--- DATA Enclosed Below ---
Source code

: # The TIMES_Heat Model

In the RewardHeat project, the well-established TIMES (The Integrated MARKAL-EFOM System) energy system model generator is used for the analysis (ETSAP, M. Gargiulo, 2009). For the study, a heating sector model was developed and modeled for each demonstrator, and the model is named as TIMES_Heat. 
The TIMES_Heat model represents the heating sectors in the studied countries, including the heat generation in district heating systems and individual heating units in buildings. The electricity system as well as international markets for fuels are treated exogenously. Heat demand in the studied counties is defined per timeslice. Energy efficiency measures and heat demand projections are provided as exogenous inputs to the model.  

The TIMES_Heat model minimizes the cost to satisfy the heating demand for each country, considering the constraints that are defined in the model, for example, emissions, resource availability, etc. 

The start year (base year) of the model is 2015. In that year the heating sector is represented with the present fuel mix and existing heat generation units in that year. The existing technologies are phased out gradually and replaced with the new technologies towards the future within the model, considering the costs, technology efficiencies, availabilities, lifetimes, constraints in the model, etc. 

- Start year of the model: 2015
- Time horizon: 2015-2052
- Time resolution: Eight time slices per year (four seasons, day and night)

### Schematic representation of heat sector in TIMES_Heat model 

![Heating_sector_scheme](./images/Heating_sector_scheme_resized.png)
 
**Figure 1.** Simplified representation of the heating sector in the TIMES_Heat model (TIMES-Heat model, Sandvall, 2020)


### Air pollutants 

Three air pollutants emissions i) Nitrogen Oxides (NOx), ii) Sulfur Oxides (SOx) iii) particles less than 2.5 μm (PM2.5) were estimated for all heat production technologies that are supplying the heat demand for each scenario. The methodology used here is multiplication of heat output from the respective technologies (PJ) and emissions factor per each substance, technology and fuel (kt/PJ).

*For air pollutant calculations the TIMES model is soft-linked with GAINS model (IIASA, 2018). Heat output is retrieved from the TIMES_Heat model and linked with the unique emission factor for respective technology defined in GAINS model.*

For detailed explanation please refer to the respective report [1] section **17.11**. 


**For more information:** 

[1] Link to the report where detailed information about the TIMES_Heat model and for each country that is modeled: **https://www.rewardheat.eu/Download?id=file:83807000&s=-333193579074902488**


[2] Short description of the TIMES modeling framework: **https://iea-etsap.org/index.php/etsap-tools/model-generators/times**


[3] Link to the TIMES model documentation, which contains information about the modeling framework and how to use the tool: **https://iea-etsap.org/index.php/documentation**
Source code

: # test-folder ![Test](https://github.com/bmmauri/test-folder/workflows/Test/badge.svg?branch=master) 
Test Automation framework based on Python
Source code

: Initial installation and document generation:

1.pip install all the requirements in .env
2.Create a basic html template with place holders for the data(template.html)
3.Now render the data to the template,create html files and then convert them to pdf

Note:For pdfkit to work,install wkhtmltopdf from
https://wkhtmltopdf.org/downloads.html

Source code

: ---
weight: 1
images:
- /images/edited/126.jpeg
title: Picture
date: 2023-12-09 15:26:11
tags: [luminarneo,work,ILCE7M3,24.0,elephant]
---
--- End of Enclosed DATA ---
PROBLEM DETAILS: The answer must consist of every line from the data that contains the word "respective".

TASK RESULT:
Three air pollutants emissions i) Nitrogen Oxides (NOx), ii) Sulfur Oxides (SOx) iii) particles less than 2.5 μm (PM2.5) were estimated for all heat production technologies that are supplying the heat demand for each scenario. The methodology used here is multiplication of heat output from the respective technologies (PJ) and emissions factor per each substance, technology and fuel (kt/PJ).
*For air pollutant calculations the TIMES model is soft-linked with GAINS model (IIASA, 2018). Heat output is retrieved from the TIMES_Heat model and linked with the unique emission factor for respective technology defined in GAINS model.*
For detailed explanation please refer to the respective report [1] section **17.11**. 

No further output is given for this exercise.